## Brief
Check each line below for the word "some". Then give only how many lines have it.

## Material for this task
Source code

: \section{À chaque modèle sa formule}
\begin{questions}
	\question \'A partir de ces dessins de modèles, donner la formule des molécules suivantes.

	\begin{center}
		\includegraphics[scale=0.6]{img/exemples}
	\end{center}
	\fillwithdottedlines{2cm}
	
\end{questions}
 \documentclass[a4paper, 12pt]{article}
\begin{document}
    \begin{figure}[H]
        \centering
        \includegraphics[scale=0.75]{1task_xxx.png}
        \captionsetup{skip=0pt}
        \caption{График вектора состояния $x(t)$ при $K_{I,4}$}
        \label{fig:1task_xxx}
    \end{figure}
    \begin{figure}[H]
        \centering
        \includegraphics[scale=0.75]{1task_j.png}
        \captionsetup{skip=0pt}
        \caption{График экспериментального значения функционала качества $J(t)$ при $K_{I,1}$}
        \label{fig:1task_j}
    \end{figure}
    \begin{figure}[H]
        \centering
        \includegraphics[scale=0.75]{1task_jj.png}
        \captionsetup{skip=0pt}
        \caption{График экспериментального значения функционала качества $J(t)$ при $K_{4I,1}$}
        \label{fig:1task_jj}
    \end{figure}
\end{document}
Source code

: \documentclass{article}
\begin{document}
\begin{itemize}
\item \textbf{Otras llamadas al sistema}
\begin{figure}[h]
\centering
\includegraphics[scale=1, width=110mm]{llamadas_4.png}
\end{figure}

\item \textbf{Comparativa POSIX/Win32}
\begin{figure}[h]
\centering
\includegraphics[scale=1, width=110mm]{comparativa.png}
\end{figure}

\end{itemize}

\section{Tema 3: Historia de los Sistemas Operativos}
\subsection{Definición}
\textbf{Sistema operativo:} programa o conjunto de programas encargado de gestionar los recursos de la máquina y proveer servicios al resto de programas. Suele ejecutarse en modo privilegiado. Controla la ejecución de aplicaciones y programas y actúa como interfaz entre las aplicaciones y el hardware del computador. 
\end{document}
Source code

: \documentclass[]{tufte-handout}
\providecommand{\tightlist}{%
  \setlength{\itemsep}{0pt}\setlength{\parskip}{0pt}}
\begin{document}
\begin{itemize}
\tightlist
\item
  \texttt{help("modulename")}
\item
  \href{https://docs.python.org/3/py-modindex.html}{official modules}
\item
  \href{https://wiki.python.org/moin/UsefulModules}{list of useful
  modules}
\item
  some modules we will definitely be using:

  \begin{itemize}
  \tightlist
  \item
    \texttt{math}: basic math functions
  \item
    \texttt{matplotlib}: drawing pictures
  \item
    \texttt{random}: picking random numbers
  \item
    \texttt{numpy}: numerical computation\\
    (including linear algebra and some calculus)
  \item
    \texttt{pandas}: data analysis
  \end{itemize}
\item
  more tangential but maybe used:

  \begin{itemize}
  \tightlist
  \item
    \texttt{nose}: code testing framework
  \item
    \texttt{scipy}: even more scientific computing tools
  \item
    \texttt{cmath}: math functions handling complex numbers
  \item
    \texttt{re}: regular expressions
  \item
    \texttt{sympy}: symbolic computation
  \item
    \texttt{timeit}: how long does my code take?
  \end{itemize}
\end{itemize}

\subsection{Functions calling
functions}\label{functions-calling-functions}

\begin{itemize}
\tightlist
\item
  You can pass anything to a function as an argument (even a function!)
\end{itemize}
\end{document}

## Task answer
2